Record set
---+---
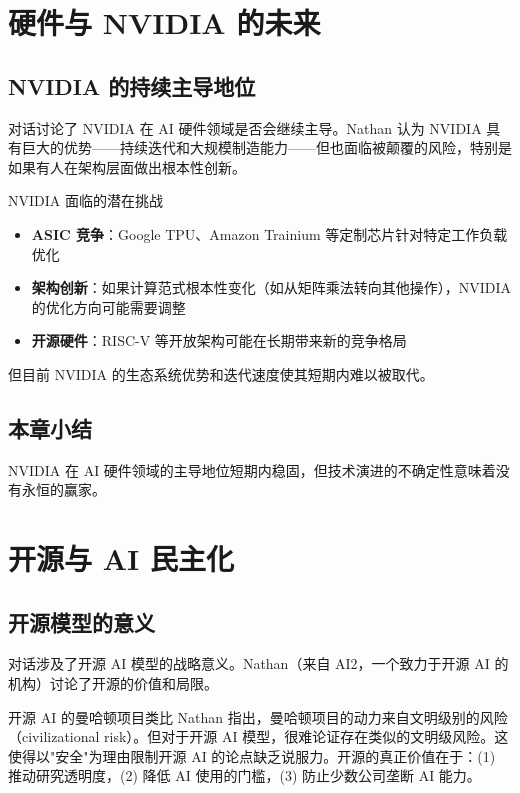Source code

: \documentclass[a4paper]{article}
\begin{document}
\section{硬件与 NVIDIA 的未来}

\subsection{NVIDIA 的持续主导地位}

对话讨论了 NVIDIA 在 AI 硬件领域是否会继续主导。Nathan 认为 NVIDIA 具有巨大的优势——持续迭代和大规模制造能力——但也面临被颠覆的风险，特别是如果有人在架构层面做出根本性创新。

\begin{knowledgebox}{NVIDIA 面临的潜在挑战}
\begin{itemize}
    \item \textbf{ASIC 竞争}：Google TPU、Amazon Trainium 等定制芯片针对特定工作负载优化
    \item \textbf{架构创新}：如果计算范式根本性变化（如从矩阵乘法转向其他操作），NVIDIA 的优化方向可能需要调整
    \item \textbf{开源硬件}：RISC-V 等开放架构可能在长期带来新的竞争格局
\end{itemize}
但目前 NVIDIA 的生态系统优势和迭代速度使其短期内难以被取代。
\end{knowledgebox}

\subsection{本章小结}

NVIDIA 在 AI 硬件领域的主导地位短期内稳固，但技术演进的不确定性意味着没有永恒的赢家。

\section{开源与 AI 民主化}

\subsection{开源模型的意义}

对话涉及了开源 AI 模型的战略意义。Nathan（来自 AI2，一个致力于开源 AI 的机构）讨论了开源的价值和局限。

\begin{warningbox}{开源 AI 的曼哈顿项目类比}
Nathan 指出，曼哈顿项目的动力来自文明级别的风险（civilizational risk）。但对于开源 AI 模型，很难论证存在类似的文明级风险。这使得以"安全"为理由限制开源 AI 的论点缺乏说服力。开源的真正价值在于：(1) 推动研究透明度，(2) 降低 AI 使用的门槛，(3) 防止少数公司垄断 AI 能力。
\end{warningbox}
\end{document}

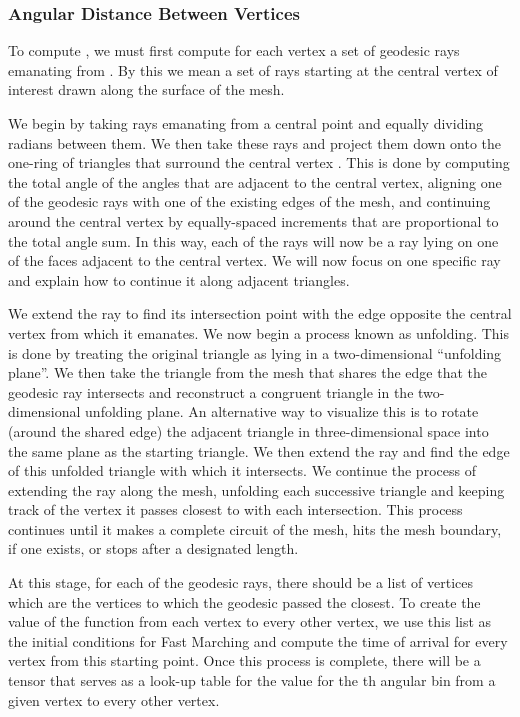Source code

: \documentclass{article}
\begin{document}
\subsubsection{Angular Distance Between Vertices}

To compute , we must first compute for each vertex  a set of  geodesic rays emanating from . By this we mean a set of rays starting at the central vertex of interest drawn along the surface of the mesh. 



\iftrue We begin by taking  rays emanating from a central point and equally dividing  radians between them. We then take these  rays and project them down onto the one-ring of triangles that surround the central vertex . This is done by computing the total angle of the angles that are adjacent to the central vertex, aligning one of the geodesic rays with one of the existing edges of the mesh, and continuing around the central vertex by equally-spaced increments that are proportional to the total angle sum. In this way, each of the  rays will now be a ray lying on one of the faces adjacent to the central vertex. We will now focus on one specific ray and explain how to continue it along adjacent triangles.

We extend the ray to find its intersection point with the edge opposite the central vertex from which it emanates. We now begin a process known as unfolding. This is done by treating the original triangle as lying in a two-dimensional ``unfolding plane''. We then take the triangle from the mesh that shares the edge that the geodesic ray intersects and reconstruct a congruent triangle in the two-dimensional unfolding plane. An alternative way to visualize this is to rotate (around the shared edge) the adjacent triangle in three-dimensional space into the same plane as the starting triangle. We then extend the ray and find the edge of this unfolded triangle with which it intersects. We continue the process of extending the ray along the mesh, unfolding each successive triangle and keeping track of the vertex it passes closest to with each intersection. This process continues until it makes a complete circuit of the mesh, hits the mesh boundary, if one exists, or stops after a designated length.

At this stage, for each of the  geodesic rays, there should be a list of vertices which are the vertices to which the geodesic passed the closest. To create the value of the  function from each vertex to every other vertex, we use this list as the initial conditions for Fast Marching and compute the time of arrival for every vertex from this starting point. Once this process is complete, there will be a  tensor that serves as a look-up table for the  value for the th angular bin from a given vertex to every other vertex.
\end{document}

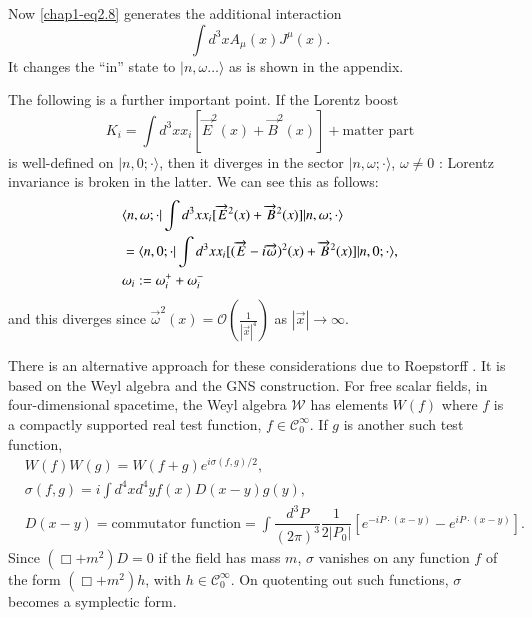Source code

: Now \eqref{chap1-eq2.8} generates the additional interaction
\begin{equation}
\int d^{3}xA_{\mu}(x)J^{\mu}(x).\label{chap1-eq2.10}
\end{equation}
It changes the ``in'' state to $|n,\omega\ldots\rangle$ as is shown in the appendix.

The following is a further important point. If the Lorentz boost
\begin{equation}
K_{i}=\int d^{3}xx_{i}[\overrightarrow{E}^{2}(x)+\overrightarrow{B}^{2}(x)]+\text{matter part}\label{chap1-eq2.11}
\end{equation}
is well-defined on $|n, 0;\cdot\rangle$, then it diverges in the sector $|n,\omega;\cdot \rangle$, $\omega\neq 0$ : Lorentz invariance is broken in the latter. We can see this as follows:
\begin{align}
& \langle n,\omega;\cdot | \int d^{3}xx_{i}[\overrightarrow{E}^{2}(x)+\overrightarrow{B}^{2}(x)]|n,\omega;\cdot\rangle\notag\\
& =\langle n,0;\cdot |\int d^{3}xx_{i}[(\overrightarrow{E}-i\overrightarrow{\omega})^{2}(x)+\overrightarrow{B}^{2}(x)]|n,0;\cdot\rangle,\notag\\
&\omega_{i} := \omega^{+}_{i}+\omega^{-}_{i}\label{chap1-eq2.12}
\end{align}
and this diverges since $\overrightarrow{\omega}^{2}(x)=\mathcal{O}(\frac{1}{|\overrightarrow{x}|^{4}})$ as $|\overrightarrow{x}|\to \infty$.

There is an alternative approach for these considerations due to Roepstorff \cite{key6}. It is based on the Weyl algebra and the GNS construction. For free scalar fields, in four-dimensional spacetime, the Weyl algebra $\mathcal{W}$ has elements $W(f)$ where $f$ is a compactly supported real test function, $f\in \mathcal{C}^{\infty}_{0}$. If $g$ is another such test function,
\begin{align}
& W(f)W(g)=W(f+g)e^{i\sigma(f,g)/2},\label{chap1-eq2.13}\\
& \sigma (f,g)=i \int d^{4}xd^{4}yf(x)D(x-y)g(y),\label{chap1-eq2.14}\\
& D(x-y)=\text{commutator function} = \int \dfrac{d^{3}P}{(2\pi)^{3}}\dfrac{1}{2|P_{0}|}[e^{-iP\cdot (x-y)}-e^{iP\cdot (x-y)}].\label{chap1-eq2.15}
\end{align}
Since $(\Box + m^2)D = 0$ if the field has mass $m$, $\sigma$ vanishes on any function $f$ of the form $(\Box + m^2)h$, with $h\in \mathcal{C}^{\infty}_{0}$. On quotenting out such functions, $\sigma$ becomes a symplectic form.

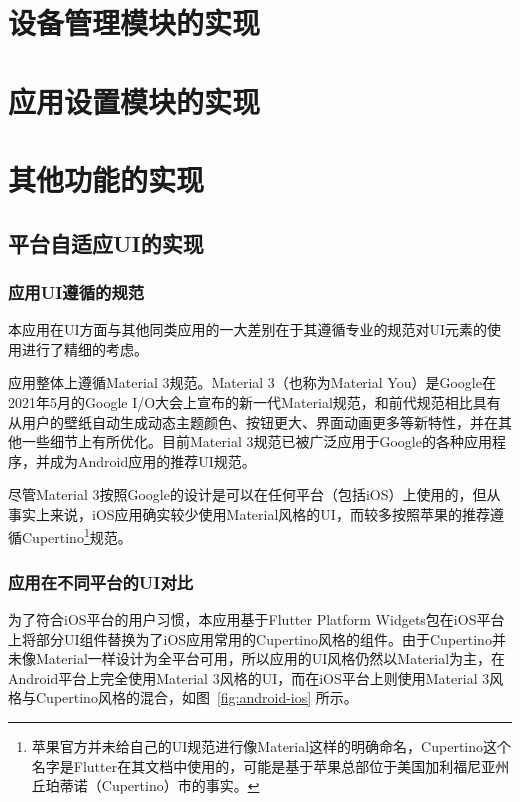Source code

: 

\section{设备管理模块的实现}\label{sec:device}



\section{应用设置模块的实现}\label{sec:settings}



\section{其他功能的实现}\label{sec:other}

\subsection{平台自适应UI的实现}\label{subsec:adaptive-ui}

\subsubsection{应用UI遵循的规范}

本应用在UI方面与其他同类应用的一大差别在于其遵循专业的规范对UI元素的使用进行了精细的考虑。

应用整体上遵循Material 3规范\cite{MaterialDesign}。Material 3（也称为Material You）是Google在2021年5月的Google I/O大会上宣布的新一代Material规范，和前代规范相比具有从用户的壁纸自动生成动态主题颜色、按钮更大、界面动画更多等新特性，并在其他一些细节上有所优化。目前Material 3规范已被广泛应用于Google的各种应用程序，并成为Android应用的推荐UI规范。

尽管Material 3按照Google的设计是可以在任何平台（包括iOS）上使用的，但从事实上来说，iOS应用确实较少使用Material风格的UI，而较多按照苹果的推荐遵循Cupertino\footnote{苹果官方并未给自己的UI规范进行像Material这样的明确命名，Cupertino这个名字是Flutter在其文档中使用的，可能是基于苹果总部位于美国加利福尼亚州丘珀蒂诺（Cupertino）市的事实。}规范。

\subsubsection{应用在不同平台的UI对比}

为了符合iOS平台的用户习惯，本应用基于Flutter Platform Widgets包在iOS平台上将部分UI组件替换为了iOS应用常用的Cupertino风格的组件。由于Cupertino并未像Material一样设计为全平台可用，所以应用的UI风格仍然以Material为主，在Android平台上完全使用Material 3风格的UI，而在iOS平台上则使用Material 3风格与Cupertino风格的混合，如图~\ref{fig:android-ios} 所示。

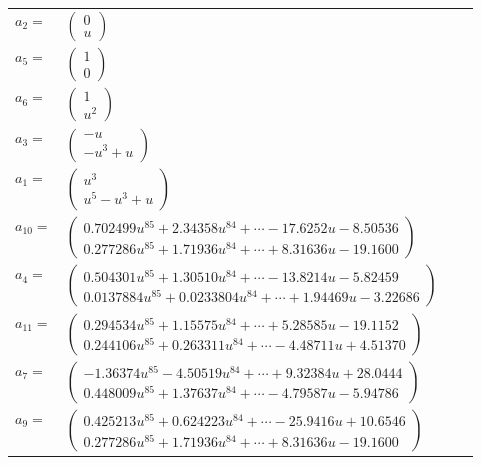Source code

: \documentclass[1p]{elsarticle_modified}
\theoremstyle{definition}
\begin{document}
\begin{tabular}{m{7pt} m{180pt} m{7pt} m{180pt} }
\flushright $a_{2}=$&$\begin{pmatrix}0\\u\end{pmatrix}$ \\
\flushright $a_{5}=$&$\begin{pmatrix}1\\0\end{pmatrix}$ \\
\flushright $a_{6}=$&$\begin{pmatrix}1\\u^2\end{pmatrix}$ \\
\flushright $a_{3}=$&$\begin{pmatrix}- u\\- u^3+u\end{pmatrix}$ \\
\flushright $a_{1}=$&$\begin{pmatrix}u^3\\u^5- u^3+u\end{pmatrix}$ \\
\flushright $a_{10}=$&$\begin{pmatrix}0.702499 u^{85}+2.34358 u^{84}+\cdots-17.6252 u-8.50536\\0.277286 u^{85}+1.71936 u^{84}+\cdots+8.31636 u-19.1600\end{pmatrix}$ \\
\flushright $a_{4}=$&$\begin{pmatrix}0.504301 u^{85}+1.30510 u^{84}+\cdots-13.8214 u-5.82459\\0.0137884 u^{85}+0.0233804 u^{84}+\cdots+1.94469 u-3.22686\end{pmatrix}$ \\
\flushright $a_{11}=$&$\begin{pmatrix}0.294534 u^{85}+1.15575 u^{84}+\cdots+5.28585 u-19.1152\\0.244106 u^{85}+0.263311 u^{84}+\cdots-4.48711 u+4.51370\end{pmatrix}$ \\
\flushright $a_{7}=$&$\begin{pmatrix}-1.36374 u^{85}-4.50519 u^{84}+\cdots+9.32384 u+28.0444\\0.448009 u^{85}+1.37637 u^{84}+\cdots-4.79587 u-5.94786\end{pmatrix}$ \\
\flushright $a_{9}=$&$\begin{pmatrix}0.425213 u^{85}+0.624223 u^{84}+\cdots-25.9416 u+10.6546\\0.277286 u^{85}+1.71936 u^{84}+\cdots+8.31636 u-19.1600\end{pmatrix}$ \\

\end{tabular}
\end{document}
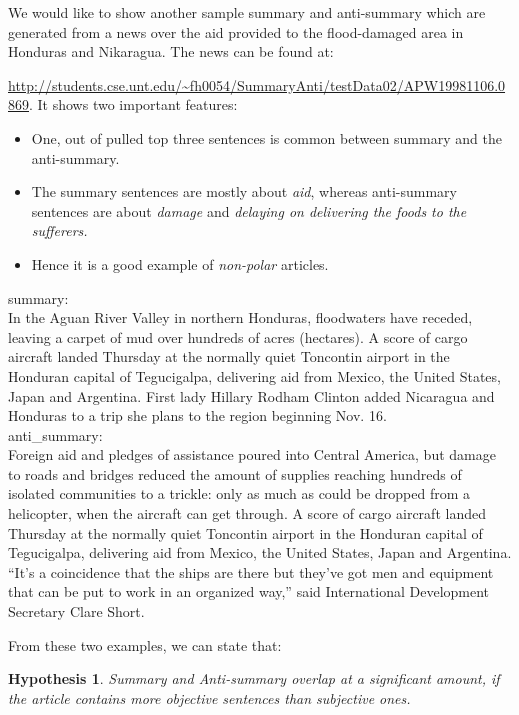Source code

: \documentclass[a4paper]{report}
\newtheorem{hyp}{Hypothesis}
\begin{document}
\par We would like to show another sample summary and anti-summary which are generated from a news over the aid provided to the flood-damaged area in Honduras and Nikaragua. The news can be found at: {\url{http://students.cse.unt.edu/~fh0054/SummaryAnti/testData02/APW19981106.0869}. It shows two important features:

\begin{itemize}
\item One, out of pulled top three sentences is common between summary and the anti-summary.
\item The summary sentences are mostly about {\em aid}, whereas anti-summary sentences are about {\em damage} and {\em delaying on delivering the foods to the sufferers.} 
\item Hence it is a good example of \emph{non-polar} articles.
\end{itemize}

 \vspace{-0.1in}%
\begin{mdframed}[style=MyFrame]
summary: \\
In the Aguan River Valley in northern Honduras, floodwaters have receded, leaving a carpet of mud over hundreds of acres (hectares). A score of cargo aircraft landed Thursday at the normally quiet Toncontin airport in the Honduran capital of Tegucigalpa, delivering aid from Mexico, the United States, Japan and Argentina. First lady Hillary Rodham Clinton added Nicaragua and Honduras to a trip she plans to the region beginning Nov. 16.\\
anti\_summary: \\
Foreign aid and pledges of assistance poured into Central America, but damage to roads and bridges reduced the amount of supplies reaching hundreds of isolated communities to a trickle: only as much as could be dropped from a helicopter, when the aircraft can get through. A score of cargo aircraft landed Thursday at the normally quiet Toncontin airport in the Honduran capital of Tegucigalpa, delivering aid from Mexico, the United States, Japan and Argentina. ``It's a coincidence that the ships are there but they've got men and equipment that can be put to work in an organized way,'' said International Development Secretary Clare Short. 
\end{mdframed}
From these two examples, we can state that: 
\begin{hyp} 
\label{h3}
Summary and Anti-summary {\em overlap} at a significant amount, if the article contains more {\em objective} sentences than {\em subjective} ones.
\end{hyp}

}
\end{document}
---+---
Goal of the exercise
Report each line in the data above that holds the word "notag" by copying it.

Result for this exercise
& \langle n,\omega;\cdot | \int d^{3}xx_{i}[\overrightarrow{E}^{2}(x)+\overrightarrow{B}^{2}(x)]|n,\omega;\cdot\rangle\notag\\
& =\langle n,0;\cdot |\int d^{3}xx_{i}[(\overrightarrow{E}-i\overrightarrow{\omega})^{2}(x)+\overrightarrow{B}^{2}(x)]|n,0;\cdot\rangle,\notag\\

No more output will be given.